In the week before the conference, my father asked me about the Labor leader. What would a Prime Minister Shorten be like?
I paused to reflect, then said, “You know, it’s going to be fine.”
My sister retorted, “Well, there’s a decline for you. The Labor Party has gone from ‘It’s time’ to ‘It’s fine’ in three generations.”
It’s not surprising that voters like my sister have scaled back their hopes for a visionary government, after the disappointments of Kevin 07. For a moment then, it seemed a modern Labor government under Kevin Rudd would fuse the traditional politics of social and economic justice for working- and middle-class people with a new politics of belief in action on climate change. And remain in government for numerous terms to cement its vision for the future.
The only grand visions Australians see nowadays are beamed to us across the Pacific, the erratic ideas of an extreme-right populism, which mostly provoke fear and loathing here. And yet the conditions exist for Labor to be something more than just an “It’s fine” government, for it to do more than merely catch up with the people. There is an opportunity to renew social democracy, Australian-style. The main aim of social democracy – to “reconcile capitalism, democracy and social cohesion” – is even more relevant after the global financial crisis, the banking royal commission and with rising economic inequality.
A revived democracy is possible – if Labor is willing not only to follow through on its policy pledges, but also to enact and embed a new social-democratic tradition with environmental concerns at its core. If it has the guts to respond to public anger about corruption and corporate influence on the political class. If it has the determination and skill to use a different political rhetoric to frame the issues that matter to Australians – not just by what is merely profitable, but by what is right. And if it can muster the gumption to argue creatively and consistently that the social-democratic policies that many of us want require not only reform of the taxation system to make it more equitable, but also higher taxation across the board. That is what a truly progressive politics would look like. In many respects, it would be the expression of the wishes of the majority of Australians, who are desperate not just to “move forward,” but to see genuine progress, in our country and our politics.

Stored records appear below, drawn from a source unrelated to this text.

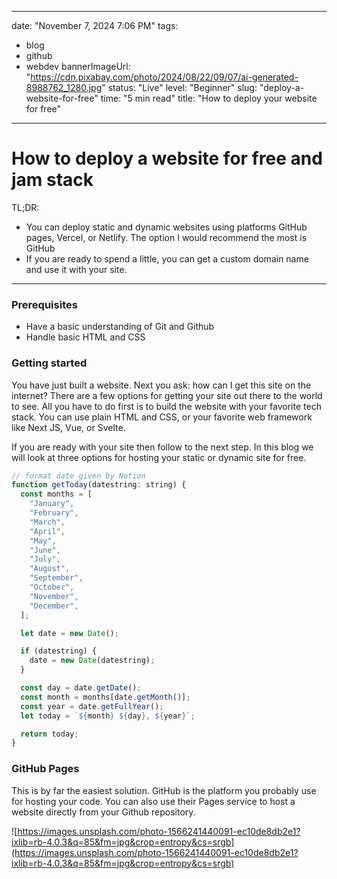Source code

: 

---
date: "November 7, 2024 7:06 PM"
tags: 
  - blog
  - github
  - webdev
bannerImageUrl: "https://cdn.pixabay.com/photo/2024/08/22/09/07/ai-generated-8988762_1280.jpg"
status: "Live"
level: "Beginner"
slug: "deploy-a-website-for-free"
time: "5 min read"
title: "How to deploy your website for free"
---

# How to deploy a website for free and jam stack

TL;DR:

- You can deploy static and dynamic websites using platforms GitHub pages, Vercel, or Netlify. The option I would recommend the most is GitHub
- If you are ready to spend a little, you can get a custom domain name and use it with your site.

---

### Prerequisites

- Have a basic understanding of Git and Github
- Handle basic HTML and CSS

### Getting started

You have just built a website. Next you ask: how can I get this site on the internet? There are a few options for getting your site out there to the world to see. All you have to do first is to build the website with your favorite tech stack. You can use plain HTML and CSS, or your favorite web framework like Next JS, Vue, or Svelte. 

If you are ready with your site then follow to the next step. In this blog we will look at three options for hosting your static or dynamic site for free.

```jsx
// format date given by Notion
function getToday(datestring: string) {
  const months = [
    "January",
    "February",
    "March",
    "April",
    "May",
    "June",
    "July",
    "August",
    "September",
    "October",
    "November",
    "December",
  ];

  let date = new Date();

  if (datestring) {
    date = new Date(datestring);
  }

  const day = date.getDate();
  const month = months[date.getMonth()];
  const year = date.getFullYear();
  let today = `${month} ${day}, ${year}`;

  return today;
}
```

### GitHub Pages

This is by far the easiest solution. GitHub is the platform you probably use for hosting your code. You can also use their Pages service to host a website directly from your Github repository.

![https://images.unsplash.com/photo-1566241440091-ec10de8db2e1?ixlib=rb-4.0.3&q=85&fm=jpg&crop=entropy&cs=srgb](https://images.unsplash.com/photo-1566241440091-ec10de8db2e1?ixlib=rb-4.0.3&q=85&fm=jpg&crop=entropy&cs=srgb)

The views of this democratic majority – on issues such as housing, the environment, immigration and aspects of our democratic system – may or may not surprise the reader. But understood in their complexity, these views show clearly that the opportunity is there for an incoming Labor team to be bold in its approach to government, unapologetic in its advocacy for the public sector, and courageous in its leadership on the environment. Even on the vexed issue of immigration and asylum seekers, there is potential for a less defensive, more open approach. All in all, Australians are ready for reform, and more ready for the revival of social democracy than many assume.